Humidifiers are a really good way for you to moisturize the air in your home during the dry cooler months. They aid with chapped skin, allergies, and cold and flu symptoms. If they are not regularly maintained, though, they can quickly become breeding grounds for mold and bacteria, leaving them to do more harm than good. Check out these quick and simple tips for keeping your humidifiers running smooth and effectively.
- Use distilled or demineralized water. The water that comes from your tap contains teeny tiny mineral creating deposits that will promote bacterial growth within your humidifier. These will often appear as white dust on your furniture, and unfortunately, your may breathe some of that in. If you can’t use distilled or demineralized water, your humidifier may be able to use cartridges or filters.
- Change the water often. Don’t just let water sit in there stagnant! This will cause mineral deposits to develop on the side and bottom of the tank. The longer the water sits, the more will collect, and the harder it will be to remove.

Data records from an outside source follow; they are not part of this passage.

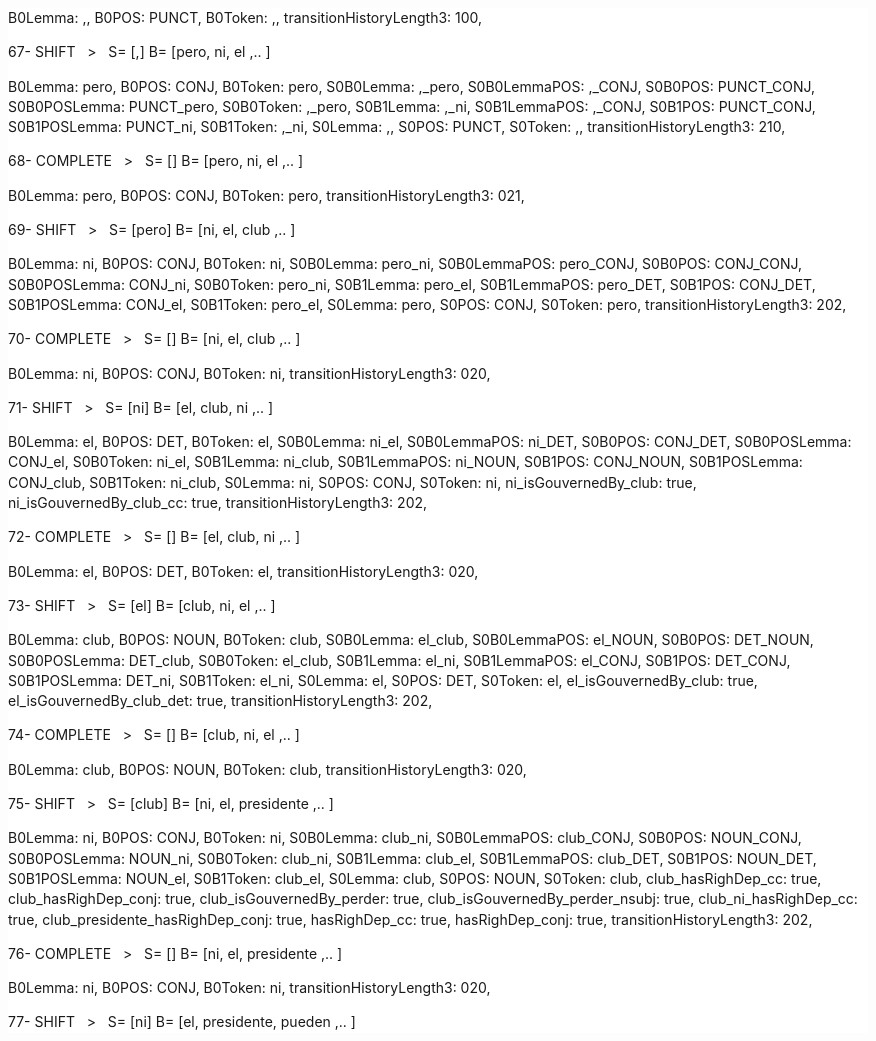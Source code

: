 B0Lemma: ,, B0POS: PUNCT, B0Token: ,, transitionHistoryLength3: 100, 

67- SHIFT&nbsp;&nbsp;&nbsp;>&nbsp;&nbsp;&nbsp;S= [,]   B= [pero, ni, el ,.. ]

B0Lemma: pero, B0POS: CONJ, B0Token: pero, S0B0Lemma: ,_pero, S0B0LemmaPOS: ,_CONJ, S0B0POS: PUNCT_CONJ, S0B0POSLemma: PUNCT_pero, S0B0Token: ,_pero, S0B1Lemma: ,_ni, S0B1LemmaPOS: ,_CONJ, S0B1POS: PUNCT_CONJ, S0B1POSLemma: PUNCT_ni, S0B1Token: ,_ni, S0Lemma: ,, S0POS: PUNCT, S0Token: ,, transitionHistoryLength3: 210, 

68- COMPLETE&nbsp;&nbsp;&nbsp;>&nbsp;&nbsp;&nbsp;S= []   B= [pero, ni, el ,.. ]

B0Lemma: pero, B0POS: CONJ, B0Token: pero, transitionHistoryLength3: 021, 

69- SHIFT&nbsp;&nbsp;&nbsp;>&nbsp;&nbsp;&nbsp;S= [pero]   B= [ni, el, club ,.. ]

B0Lemma: ni, B0POS: CONJ, B0Token: ni, S0B0Lemma: pero_ni, S0B0LemmaPOS: pero_CONJ, S0B0POS: CONJ_CONJ, S0B0POSLemma: CONJ_ni, S0B0Token: pero_ni, S0B1Lemma: pero_el, S0B1LemmaPOS: pero_DET, S0B1POS: CONJ_DET, S0B1POSLemma: CONJ_el, S0B1Token: pero_el, S0Lemma: pero, S0POS: CONJ, S0Token: pero, transitionHistoryLength3: 202, 

70- COMPLETE&nbsp;&nbsp;&nbsp;>&nbsp;&nbsp;&nbsp;S= []   B= [ni, el, club ,.. ]

B0Lemma: ni, B0POS: CONJ, B0Token: ni, transitionHistoryLength3: 020, 

71- SHIFT&nbsp;&nbsp;&nbsp;>&nbsp;&nbsp;&nbsp;S= [ni]   B= [el, club, ni ,.. ]

B0Lemma: el, B0POS: DET, B0Token: el, S0B0Lemma: ni_el, S0B0LemmaPOS: ni_DET, S0B0POS: CONJ_DET, S0B0POSLemma: CONJ_el, S0B0Token: ni_el, S0B1Lemma: ni_club, S0B1LemmaPOS: ni_NOUN, S0B1POS: CONJ_NOUN, S0B1POSLemma: CONJ_club, S0B1Token: ni_club, S0Lemma: ni, S0POS: CONJ, S0Token: ni, ni_isGouvernedBy_club: true, ni_isGouvernedBy_club_cc: true, transitionHistoryLength3: 202, 

72- COMPLETE&nbsp;&nbsp;&nbsp;>&nbsp;&nbsp;&nbsp;S= []   B= [el, club, ni ,.. ]

B0Lemma: el, B0POS: DET, B0Token: el, transitionHistoryLength3: 020, 

73- SHIFT&nbsp;&nbsp;&nbsp;>&nbsp;&nbsp;&nbsp;S= [el]   B= [club, ni, el ,.. ]

B0Lemma: club, B0POS: NOUN, B0Token: club, S0B0Lemma: el_club, S0B0LemmaPOS: el_NOUN, S0B0POS: DET_NOUN, S0B0POSLemma: DET_club, S0B0Token: el_club, S0B1Lemma: el_ni, S0B1LemmaPOS: el_CONJ, S0B1POS: DET_CONJ, S0B1POSLemma: DET_ni, S0B1Token: el_ni, S0Lemma: el, S0POS: DET, S0Token: el, el_isGouvernedBy_club: true, el_isGouvernedBy_club_det: true, transitionHistoryLength3: 202, 

74- COMPLETE&nbsp;&nbsp;&nbsp;>&nbsp;&nbsp;&nbsp;S= []   B= [club, ni, el ,.. ]

B0Lemma: club, B0POS: NOUN, B0Token: club, transitionHistoryLength3: 020, 

75- SHIFT&nbsp;&nbsp;&nbsp;>&nbsp;&nbsp;&nbsp;S= [club]   B= [ni, el, presidente ,.. ]

B0Lemma: ni, B0POS: CONJ, B0Token: ni, S0B0Lemma: club_ni, S0B0LemmaPOS: club_CONJ, S0B0POS: NOUN_CONJ, S0B0POSLemma: NOUN_ni, S0B0Token: club_ni, S0B1Lemma: club_el, S0B1LemmaPOS: club_DET, S0B1POS: NOUN_DET, S0B1POSLemma: NOUN_el, S0B1Token: club_el, S0Lemma: club, S0POS: NOUN, S0Token: club, club_hasRighDep_cc: true, club_hasRighDep_conj: true, club_isGouvernedBy_perder: true, club_isGouvernedBy_perder_nsubj: true, club_ni_hasRighDep_cc: true, club_presidente_hasRighDep_conj: true, hasRighDep_cc: true, hasRighDep_conj: true, transitionHistoryLength3: 202, 

76- COMPLETE&nbsp;&nbsp;&nbsp;>&nbsp;&nbsp;&nbsp;S= []   B= [ni, el, presidente ,.. ]

B0Lemma: ni, B0POS: CONJ, B0Token: ni, transitionHistoryLength3: 020, 

77- SHIFT&nbsp;&nbsp;&nbsp;>&nbsp;&nbsp;&nbsp;S= [ni]   B= [el, presidente, pueden ,.. ]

- Keep the area around the humidifier dry. If you are noticing the area around your humidifier becoming damp, you need to turn it down. Surrounding the humidifier with dampness with foster the growth of mold and bacterial growth. This could not only make you sick, but could also ruin your furniture.
- Change the filter in your central air conditioning and heating system regularly. Your humidifier is circulating more water in the existing air in your home. Optimize the cleanliness of your humidifier by ensuring your general air quality is clean.
- Clean the humidifier regularly. When the humidifier is in heavy use during the winter or when a family member has a cold, clean it weekly with a simple vinegar or hydrogen peroxide rinse. Do a deep monthly clean of the tank, base and filter (or per your manufacturer’s instructions).
- Replace the humidifier when necessary. Old humidifiers may start to break down over time. The worn-out parts will be more prone to hosting bacterial growth. If you’ve had your humidifier for five years, you might want to consider replacing it. Humidifiers can build up difficult mineral deposits, which are impossible to remove and encourage bacterial growth.
- Store the humidifier properly. Before putting your humidifier in storage, clean it thoroughly. Throw away any temporary parts (such as used filters or water cartridges) and make sure it is completely dry. Rinse or clean it again before using it the next time. Order any new filters or cartridges you’ll need when you use it again and store them with the humidifier.
If you properly maintain your humidifier, it can be a very affordable at-home method for battling the cold and flu and for making the winter air more hospitable.